A project-based approach
Each project maintains the necessary education, training and policy enactments to ensure you can be self-sufficient in managing your domain catalog and email footprint when the project comes to conclusion.
Deployment projects commence with education and training modules to ensure you understand the entirety of the program scope and can take action with the appropriate context. Sessions take the form of weekly meetings championed by the Deployment Manager and include a screen-share meeting room, option to record, and leave-behind assets.
dmarcian’s project-based approach begins by collecting a list of all domains (both active and parked) to build a complete domain catalog. The full benefit of DMARC deployment can only be achieved if deployed across all domains for an organization. This protects the parked (inactive) domains from abuse, and makes managing future domains and vendors much easier.
Once all domains are collected, DMARC records are published with a policy set to p=none. This “monitoring mode” collects data for each domain so that Sources of legitimate email can be identified. A “Source” is any infrastructure that is capable of sending emails on behalf of a domain (this can include third-party services like newsletters, hosted infrastructure like MicroSoft O365 or G Suite, or your own infrastructures).
Sources come in different shapes, sizes, and levels of DMARC preparedness. By leveraging our relationships with senders, email service providers, and an organization’s vendor management staff, dmarcian has the ability to identify, onboard, manage, and integrate with as many Sources as possible to perform an impact analysis and create an accurate implementation plan.

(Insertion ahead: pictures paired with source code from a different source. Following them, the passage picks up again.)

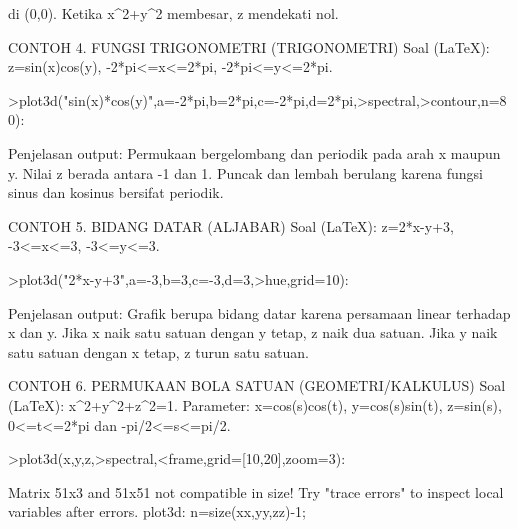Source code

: \documentclass[a4paper,10pt]{article}
\begin{document}
\begin{eulernotebook}
\begin{eulercomment}
di (0,0). Ketika x\textasciicircum{}2+y\textasciicircum{}2 membesar, z mendekati nol.
\end{eulercomment}
\eulersubheading{}
\begin{eulercomment}
CONTOH 4. FUNGSI TRIGONOMETRI (TRIGONOMETRI)
Soal (LaTeX): z=sin(x)cos(y), -2*pi\textless{}=x\textless{}=2*pi,
-2*pi\textless{}=y\textless{}=2*pi.
\end{eulercomment}
\eulersubheading{}
\begin{eulerprompt}
>plot3d("sin(x)*cos(y)",a=-2*pi,b=2*pi,c=-2*pi,d=2*pi,>spectral,>contour,n=80):
\end{eulerprompt}
\begin{eulercomment}
Penjelasan output:
Permukaan bergelombang dan periodik pada arah x maupun y.
Nilai z berada antara -1 dan 1. Puncak dan lembah berulang
karena fungsi sinus dan kosinus bersifat periodik.
\end{eulercomment}
\eulersubheading{}
\begin{eulercomment}
CONTOH 5. BIDANG DATAR (ALJABAR)
Soal (LaTeX): z=2*x-y+3, -3\textless{}=x\textless{}=3, -3\textless{}=y\textless{}=3.
\end{eulercomment}
\eulersubheading{}
\begin{eulerprompt}
>plot3d("2*x-y+3",a=-3,b=3,c=-3,d=3,>hue,grid=10):
\end{eulerprompt}
\begin{eulercomment}
Penjelasan output:
Grafik berupa bidang datar karena persamaan linear terhadap x
dan y. Jika x naik satu satuan dengan y tetap, z naik dua satuan.
Jika y naik satu satuan dengan x tetap, z turun satu satuan.
\end{eulercomment}
\eulersubheading{}
\begin{eulercomment}
CONTOH 6. PERMUKAAN BOLA SATUAN (GEOMETRI/KALKULUS)
Soal (LaTeX): x\textasciicircum{}2+y\textasciicircum{}2+z\textasciicircum{}2=1.
Parameter: x=cos(s)cos(t), y=cos(s)sin(t), z=sin(s),
0\textless{}=t\textless{}=2*pi dan -pi/2\textless{}=s\textless{}=pi/2.
\end{eulercomment}
\eulersubheading{}
\begin{eulerprompt}
>plot3d(x,y,z,>spectral,<frame,grid=[10,20],zoom=3):
\end{eulerprompt}
\begin{euleroutput}
  Matrix 51x3 and 51x51 not compatible in size!
  Try "trace errors" to inspect local variables after errors.
  plot3d:
      n=size(xx,yy,zz)-1;
\end{euleroutput}
\begin{eulercomment}

\end{eulercomment}
\end{eulernotebook}
\end{document}
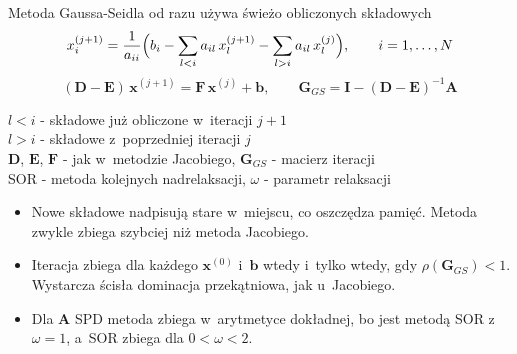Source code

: \begin{frame}{Metoda Gaussa-Seidla od razu używa świeżo obliczonych składowych}
  \tightdisplays\eqtop
  \[ x_i^{(j+1)} = \frac{1}{a_{ii}} \Bigl( b_i - \sum_{l < i} a_{il} \, x_l^{(j+1)} - \sum_{l > i} a_{il} \, x_l^{(j)} \Bigr), \qquad i = 1, \dots, N \]
  \[ (\mathbf{D} - \mathbf{E}) \, \mathbf{x}^{(j+1)} = \mathbf{F} \, \mathbf{x}^{(j)} + \mathbf{b}, \qquad \mathbf{G}_{GS} = \mathbf{I} - (\mathbf{D} - \mathbf{E})^{-1} \mathbf{A} \]
  \par\vspace{1mm}
  {\footnotesize
  $l < i$ - składowe już obliczone w~iteracji $j+1$\\
  $l > i$ - składowe z~poprzedniej iteracji $j$\\
  $\mathbf{D}$, $\mathbf{E}$, $\mathbf{F}$ - jak w~metodzie Jacobiego, $\mathbf{G}_{GS}$ - macierz iteracji\\
  SOR - metoda kolejnych nadrelaksacji, $\omega$ - parametr relaksacji\par}
  \begin{itemize}
    \item Nowe składowe nadpisują stare w~miejscu, co oszczędza pamięć. Metoda zwykle zbiega szybciej niż metoda Jacobiego.
    \item Iteracja zbiega dla każdego $\mathbf{x}^{(0)}$ i~$\mathbf{b}$ wtedy i~tylko wtedy, gdy $\rho(\mathbf{G}_{GS}) < 1$. Wystarcza ścisła dominacja przekątniowa, jak u~Jacobiego.
    \item Dla $\mathbf{A}$ SPD metoda zbiega w~arytmetyce dokładnej, bo jest metodą SOR z~$\omega = 1$, a~SOR zbiega dla $0 < \omega < 2$.
  \end{itemize}
\end{frame}
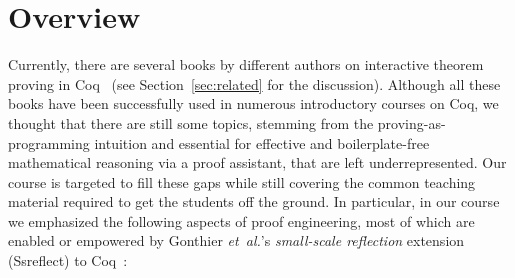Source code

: \documentclass[blockstyle,preprint]{sigplanconf}
\newcommand{\etal}{\emph{et~al.}\xspace}
\begin{document}
\section{Overview}
\label{sec:overview}

Currently, there are several books by different authors on interactive
theorem proving in
Coq~\cite{Bertot-Casteran:BOOK,Pierce-al:SF,Chlipala:BOOK} (see
Section~\ref{sec:related} for the discussion).
%
Although all these books have been successfully used in numerous
introductory courses on Coq, we thought that there are still some
topics, stemming from the proving-as-programming intuition and
essential for effective and boilerplate-free mathematical reasoning
via a proof assistant, that are left underrepresented. Our course is
targeted to fill these gaps while still covering the common teaching
material required to get the students off the ground.
%
In particular, in our course we emphasized the following aspects of
proof engineering, most of which are enabled or empowered by Gonthier
\etal's \emph{small-scale reflection} extension (Ssreflect) to
Coq~\cite{Gonthier-al:TR}:

\vspace{5pt}
\end{document}
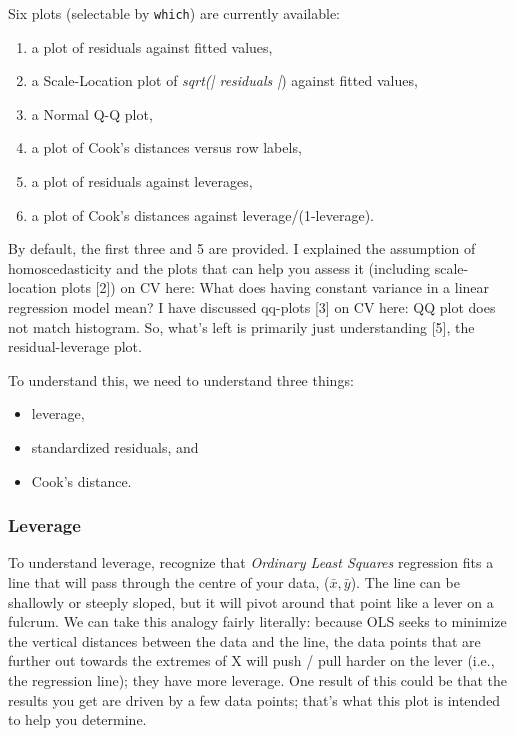 \documentclass[main.tex]{subfiles}
\begin{document}
Six plots (selectable by \texttt{which}) are currently available: 
\begin{enumerate}
\item a plot of residuals against fitted values, 
\item a Scale-Location plot of \textit{sqrt(| residuals |}) against fitted values, 
\item a Normal Q-Q plot, 
\item a plot of Cook's distances versus row labels, 
\item a plot of residuals against leverages, 
\item a plot of Cook's distances against leverage/(1-leverage).
\end{enumerate} By default, the first three and 5 are provided.
\newpage
 I explained the assumption of homoscedasticity and the plots that can help you assess it (including scale-location plots [2]) on CV here: What does having constant variance in a linear regression model mean? I have discussed qq-plots [3] on CV here: QQ plot does not match histogram. So, what's left is primarily just understanding [5], the residual-leverage plot.

To understand this, we need to understand three things:

\begin{itemize}
\item leverage,
\item standardized residuals, and
\item Cook's distance.
\end{itemize}
\subsubsection{Leverage}
To understand leverage, recognize that \textit{Ordinary Least Squares} regression fits a line that will pass through the centre of your data, ($\bar{x}, \bar{y}$). The line can be shallowly or steeply sloped, but it will pivot around that point like a lever on a fulcrum. We can take this analogy fairly literally: because OLS seeks to minimize the vertical distances between the data and the line, the data points that are further out towards the extremes of X will push / pull harder on the lever (i.e., the regression line); they have more leverage. One result of this could be that the results you get are driven by a few data points; that's what this plot is intended to help you determine.
\end{document}
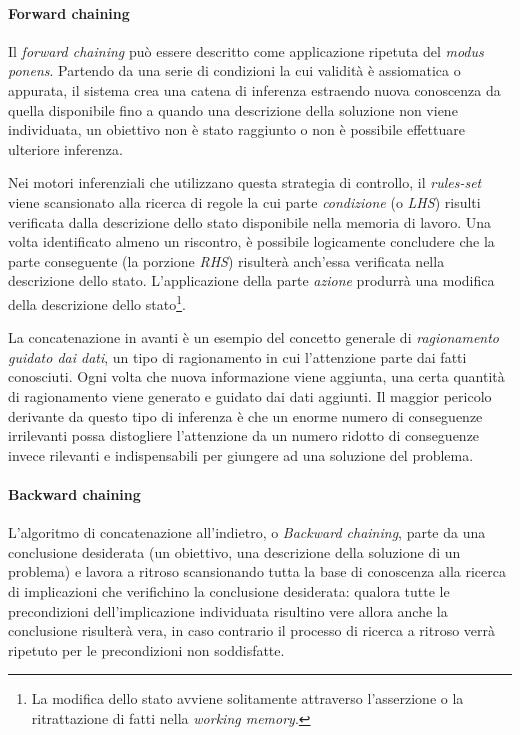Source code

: \paragraph{Forward chaining}
Il \emph{forward chaining} può essere descritto come applicazione ripetuta del \emph{modus ponens}. Partendo da una serie di condizioni la cui validità è assiomatica o appurata, il sistema crea una catena di inferenza estraendo nuova conoscenza da quella disponibile fino a quando una descrizione della soluzione non viene individuata, un obiettivo non è stato raggiunto o non è possibile effettuare ulteriore inferenza.

Nei motori inferenziali che utilizzano questa strategia di controllo, il \emph{rules-set} viene scansionato alla ricerca di regole la cui parte \emph{condizione} (o \emph{LHS}) risulti verificata dalla descrizione dello stato disponibile nella memoria di lavoro. Una volta identificato almeno un riscontro, è possibile logicamente concludere che la parte conseguente (la porzione \emph{RHS}) risulterà anch'essa verificata nella descrizione dello stato. L'applicazione della parte \emph{azione} produrrà una modifica della descrizione dello stato\footnote{La modifica dello stato avviene solitamente attraverso l'asserzione o la ritrattazione di fatti nella \emph{working memory}.}.

La concatenazione in avanti è un esempio del concetto generale di \emph{ragionamento guidato dai dati}, un tipo di ragionamento in cui l'attenzione parte dai fatti conosciuti. Ogni volta che nuova informazione viene aggiunta, una certa quantità di ragionamento viene generato e guidato dai dati aggiunti. Il maggior pericolo derivante da questo tipo di inferenza è che un enorme numero di conseguenze irrilevanti possa distogliere l'attenzione da un numero ridotto di conseguenze invece rilevanti e indispensabili per giungere ad una soluzione del problema.~\cite{russellnorvig2009}

\paragraph{Backward chaining}
L'algoritmo di concatenazione all'indietro, o \emph{Backward chaining}, parte da una conclusione desiderata (un obiettivo, una descrizione della soluzione di un problema) e lavora a ritroso scansionando tutta la base di conoscenza alla ricerca di implicazioni che verifichino la conclusione desiderata: qualora tutte le precondizioni dell'implicazione individuata risultino vere allora anche la conclusione risulterà vera, in caso contrario il processo di ricerca a ritroso verrà ripetuto per le precondizioni non soddisfatte.

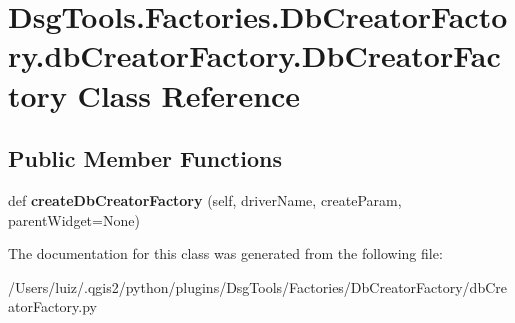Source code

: \hypertarget{class_dsg_tools_1_1_factories_1_1_db_creator_factory_1_1db_creator_factory_1_1_db_creator_factory}{}\section{Dsg\+Tools.\+Factories.\+Db\+Creator\+Factory.\+db\+Creator\+Factory.\+Db\+Creator\+Factory Class Reference}
\label{class_dsg_tools_1_1_factories_1_1_db_creator_factory_1_1db_creator_factory_1_1_db_creator_factory}
\subsection*{Public Member Functions}
\begin{DoxyCompactItemize}
\item 
\mbox{\label{class_dsg_tools_1_1_factories_1_1_db_creator_factory_1_1db_creator_factory_1_1_db_creator_factory_a2f24173c6420b5bc595155bf6ad68371}} 
def {\bfseries create\+Db\+Creator\+Factory} (self, driver\+Name, create\+Param, parent\+Widget=None)
\end{DoxyCompactItemize}


The documentation for this class was generated from the following file\+:\begin{DoxyCompactItemize}
\item 
/\+Users/luiz/.\+qgis2/python/plugins/\+Dsg\+Tools/\+Factories/\+Db\+Creator\+Factory/db\+Creator\+Factory.\+py\end{DoxyCompactItemize}
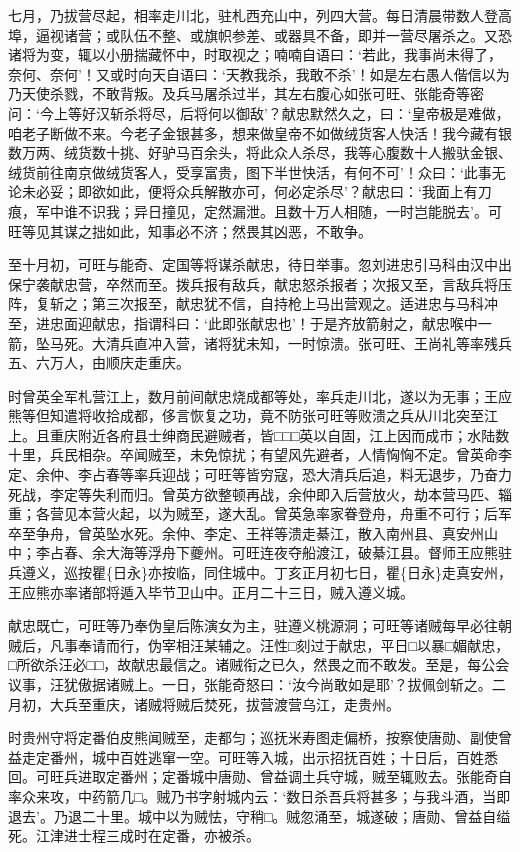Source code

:\documentclass[]{article}
\begin{document}
七月，乃拔营尽起，相率走川北，驻札西充山中，列四大营。每日清晨带数人登高埠，逼视诸营；或队伍不整、或旗帜参差、或器具不备，即并一营尽屠杀之。又恐诸将为变，辄以小册揣藏怀中，时取视之；喃喃自语曰：`若此，我事尚未得了，奈何、奈何'！又或时向天自语曰：`天教我杀，我敢不杀'！如是左右愚人偕信以为乃天使杀戮，不敢背叛。及兵马屠杀过半，其左右腹心如张可旺、张能奇等密问：`今上等好汉斩杀将尽，后将何以御敌'？献忠默然久之，曰：`皇帝极是难做，咱老子断做不来。今老子金银甚多，想来做皇帝不如做绒货客人快活！我今藏有银数万两、绒货数十挑、好驴马百余头，将此众人杀尽，我等心腹数十人搬驮金银、绒货前往南京做绒货客人，受享富贵，图下半世快活，有何不可'！众曰：`此事无论未必妥；即欲如此，便将众兵解散亦可，何必定杀尽'？献忠曰：`我面上有刀痕，军中谁不识我；异日撞见，定然漏泄。且数十万人相随，一时岂能脱去'。可旺等见其谋之拙如此，知事必不济；然畏其凶恶，不敢争。

至十月初，可旺与能奇、定国等将谋杀献忠，待日举事。忽刘进忠引马科由汉中出保宁袭献忠营，卒然而至。拨兵报有敌兵，献忠怒杀报者；次报又至，言敌兵将压阵，复斩之；第三次报至，献忠犹不信，自持枪上马出营观之。适进忠与马科冲至，进忠面迎献忠，指谓科曰：`此即张献忠也'！于是齐放箭射之，献忠喉中一箭，坠马死。大清兵直冲入营，诸将犹未知，一时惊溃。张可旺、王尚礼等率残兵五、六万人，由顺庆走重庆。

时曾英全军札营江上，数月前间献忠烧成都等处，率兵走川北，遂以为无事；王应熊等但知遣将收拾成都，侈言恢复之功，竟不防张可旺等败溃之兵从川北突至江上。且重庆附近各府县士绅商民避贼者，皆□□□英以自固，江上因而成市；水陆数十里，兵民相杂。卒闻贼至，未免惊扰；有望风先避者，人情恟恟不定。曾英命李定、余仲、李占春等率兵迎战；可旺等皆穷寇，恐大清兵后追，料无退步，乃奋力死战，李定等失利而归。曾英方欲整顿再战，余仲即入后营放火，劫本营马匹、辎重；各营见本营火起，以为贼至，遂大乱。曾英急率家眷登舟，舟重不可行；后军卒至争舟，曾英坠水死。余仲、李定、王祥等溃走綦江，散入南州县、真安州山中；李占春、余大海等浮舟下夔州。可旺连夜夺船渡江，破綦江县。督师王应熊驻兵遵义，巡按瞿\{日永\}亦按临，同住城中。丁亥正月初七日，瞿\{日永\}走真安州，王应熊亦率诸部将遁入毕节卫山中。正月二十三日，贼入遵义城。

献忠既亡，可旺等乃奉伪皇后陈演女为主，驻遵义桃源洞；可旺等诸贼每早必往朝贼后，凡事奉请而行，伪宰相汪某辅之。汪性□刻过于献忠，平日□以暴□媚献忠，□所欲杀汪必□□，故献忠最信之。诸贼衔之已久，然畏之而不敢发。至是，每公会议事，汪犹傲据诸贼上。一日，张能奇怒曰：`汝今尚敢如是耶'？拔佩剑斩之。二月初，大兵至重庆，诸贼将贼后焚死，拔营渡营乌江，走贵州。

时贵州守将定番伯皮熊闻贼至，走都匀；巡抚米寿图走偏桥，按察使唐勋、副使曾益走定番州，城中百姓逃窜一空。可旺等入城，出示招抚百姓；十日后，百姓悉回。可旺兵进取定番州；定番城中唐勋、曾益调土兵守城，贼至辄败去。张能奇自率众来攻，中药箭几□。贼乃书字射城内云：`数日杀吾兵将甚多；与我斗酒，当即退去'。乃退二十里。城中以为贼怯，守稍□。贼忽涌至，城遂破；唐勋、曾益自缢死。江津进士程三成时在定番，亦被杀。
\end{document}
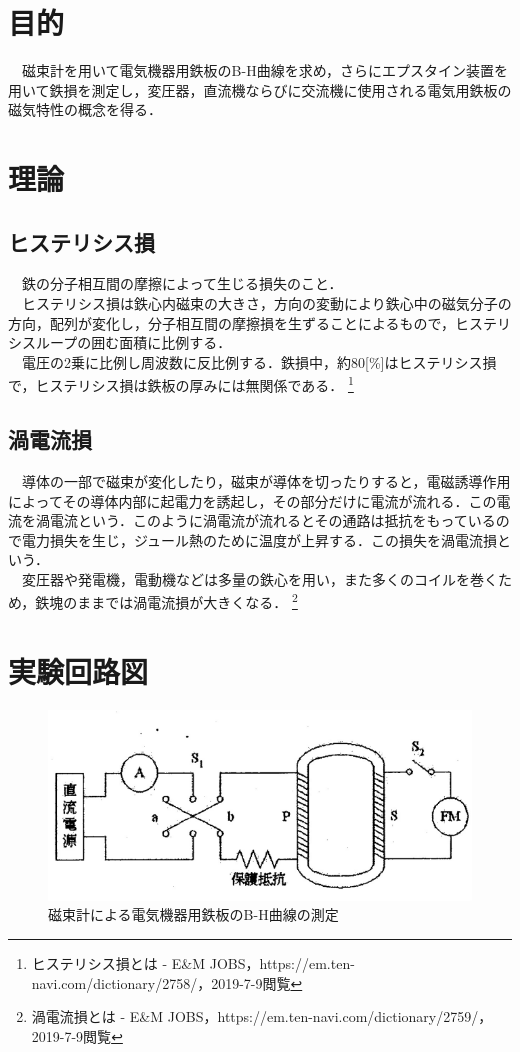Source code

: 

\pagestyle{fancy}
\section{目的}
　磁束計を用いて電気機器用鉄板のB-H曲線を求め，さらにエプスタイン装置を用いて鉄損を測定し，変圧器，直流機ならびに交流機に使用される電気用鉄板の磁気特性の概念を得る．\\

\section{理論}
\subsection{ヒステリシス損}
　鉄の分子相互間の摩擦によって生じる損失のこと．\\
　ヒステリシス損は鉄心内磁束の大きさ，方向の変動により鉄心中の磁気分子の方向，配列が変化し，分子相互間の摩擦損を生ずることによるもので，ヒステリシスループの囲む面積に比例する．\\
　電圧の2乗に比例し周波数に反比例する．鉄損中，約80[\%]はヒステリシス損で，ヒステリシス損は鉄板の厚みには無関係である．
\footnote{ヒステリシス損とは - E\&M JOBS，https://em.ten-navi.com/dictionary/2758/，2019-7-9閲覧}

\subsection{渦電流損}
　導体の一部で磁束が変化したり，磁束が導体を切ったりすると，電磁誘導作用によってその導体内部に起電力を誘起し，その部分だけに電流が流れる．この電流を渦電流という．このように渦電流が流れるとその通路は抵抗をもっているので電力損失を生じ，ジュール熱のために温度が上昇する．この損失を渦電流損という．\\
　変圧器や発電機，電動機などは多量の鉄心を用い，また多くのコイルを巻くため，鉄塊のままでは渦電流損が大きくなる．
\footnote{渦電流損とは - E\&M JOBS，https://em.ten-navi.com/dictionary/2759/，2019-7-9閲覧}

\section{実験回路図}
\begin{figure}[H]
  \centering
  \includegraphics[width=13cm]{./fig/1.png}
  \caption{磁束計による電気機器用鉄板のB-H曲線の測定}
\end{figure}

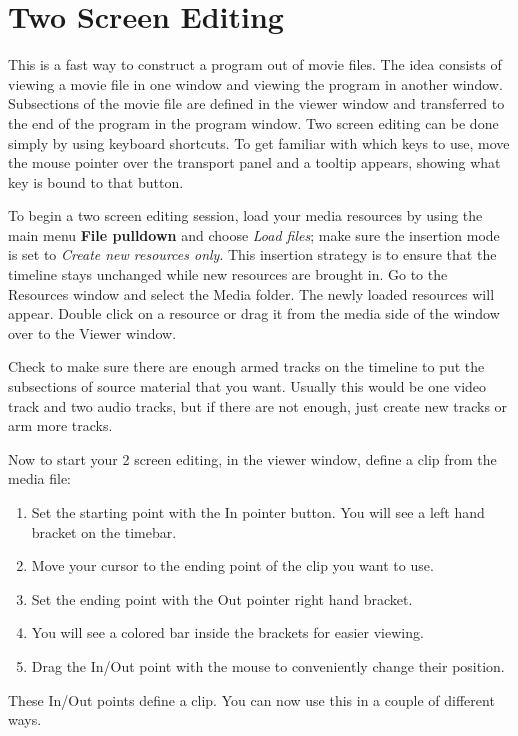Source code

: \section{Two Screen Editing}%
\label{sec:two_screen_editing}

This is a fast way to construct a program out of movie files. The idea consists of viewing a movie file in one window and viewing the program in another window. Subsections of the movie file are defined in the viewer window and transferred to the end of the program in the program window.  Two screen editing can be done simply by using keyboard shortcuts.  To get familiar with which keys to use, move the mouse pointer over the transport panel and a tooltip appears, showing what key is bound to that button.

To begin a two screen editing session, load your media resources by using the main menu \textbf{File pulldown} and choose \textit{Load files}; make sure the insertion mode is set to \textit{Create new resources only}.  This insertion strategy is to ensure that the timeline stays unchanged while new resources are brought in. Go to the Resources window and select the Media folder. The newly loaded resources will appear. Double click on a resource or drag it from the media side of the window over to the Viewer window.

Check to make sure there are enough armed tracks on the timeline to put the subsections of source material that you want.  Usually this would be one video track and two audio tracks, but if there are not enough, just create new tracks or arm more tracks.

Now to start your 2 screen editing, in the viewer window, define a clip from the media file:

\begin{enumerate}
    \item Set the starting point with the In pointer button.  You will see a left hand bracket on the timebar.
    \item Move your cursor to the ending point of the clip you want to use.
    \item Set the ending point with the Out pointer right hand bracket.
    \item You will see a colored bar inside the brackets for easier viewing.
    \item Drag the In/Out point with the mouse to conveniently change their position.
\end{enumerate}

\noindent These In/Out points define a clip.  You can now use this in a couple of different ways.

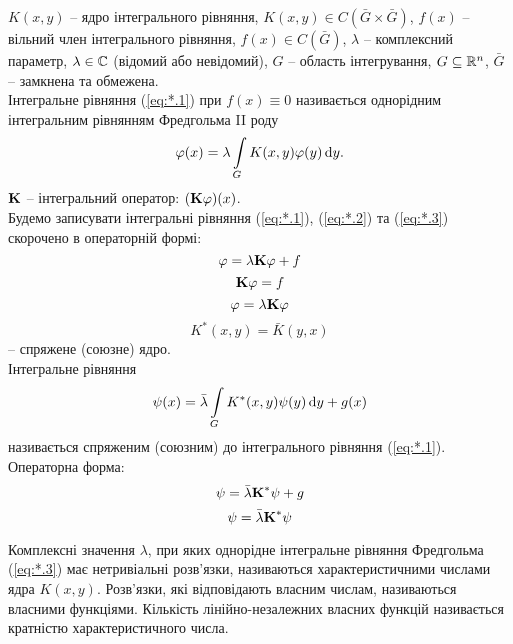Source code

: $K(x, y)$ -- ядро інтегрального рівняння, $K(x, y) \in C(\bar G \times \bar G)$, $f(x)$ -- вільний член інтегрального рівняння, $f(x) \in C(\bar G)$, $\lambda$ -- комплексний параметр, $\lambda \in \CC$ (відомий або невідомий), $G$ -- область інтегрування, $G \subseteq \RR^n$, $\bar G$ -- замкнена та обмежена. \\

Інтегральне рівняння (\ref{eq:*.1}) при $f(x) \equiv 0$ називається однорідним інтегральним рівнянням Фредгольма II роду
\begin{equation}
	\label{eq:*.3}
	\phi(x) = \lambda \Int_G K(x, y) \phi(y) \diff y.
\end{equation}
$\bf{K}$ -- інтегральний оператор: $(\bf{K} \phi)(x)$. \\

Будемо записувати інтегральні рівняння (\ref{eq:*.1}), (\ref{eq:*.2}) та (\ref{eq:*.3}) скорочено в операторній формі:
\begin{equation}
	\label{eq:*.1'}
	\phi = \lambda \bf{K} \phi + f
\end{equation}
\begin{equation}
	\label{eq:*.2'}
	\bf{K} \phi = f
\end{equation}
\begin{equation}
	\label{eq:*.3'}
	\phi = \lambda \bf{K} \phi
\end{equation}
\begin{equation}
	\label{eq:*.4}
	K^*(x, y) = \bar K(y, x)
\end{equation}
-- спряжене (союзне) ядро. \\

Інтегральне рівняння
\begin{equation}
	\label{eq:*.5}
	\psi(x) = \bar \lambda \Int_G K^*(x, y) \psi(y) \diff y + g(x)
\end{equation}
називається спряженим (союзним) до інтегрального рівняння (\ref{eq:*.1}). \\

Операторна форма:
\begin{equation}
	\label{eq:*.5'}
	\psi = \bar \lambda \bf{K}^* \psi + g
\end{equation}
\begin{equation}
	\label{eq:*.6}
	\psi = \bar \lambda \bf{K}^* \psi
\end{equation}

\begin{definition*}
	Комплексні значення $\lambda$, при яких однорідне інтегральне рівняння Фредгольма (\ref{eq:*.3}) має нетривіальні розв’язки, називаються характеристичними числами ядра $K(x, y)$. Розв’язки, які відповідають власним числам, називаються власними функціями. Кількість лінійно-незалежних власних функцій називається кратністю характеристичного числа.
\end{definition*}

The goal of deploying DMARC is to control the use of an organization’s email domains; beyond that, dmarcian’s deployment work also creates new business processes by creating checklists and escalation paths to manage vendors. Our vendor management process can identify DMARC maintenance issues whenever vendors are onboarded, services are terminated, or if a change in a vendor relationship causes a shift in how the vendor sends email on behalf of the organization (e.g. a vendor may have improved their ability to support DMARC).
To execute this deployment and management work, dmarcian requires minimal support from the organization. We will need access to the vendor management process to identify contacts and coordinate changes; in addition, we will need the organization to review and approve DNS changes.
Once support for DMARC is successfully folded into your existing processes, ongoing management and monitoring of your domain catalog and DMARC compliance will become a much more assured concept.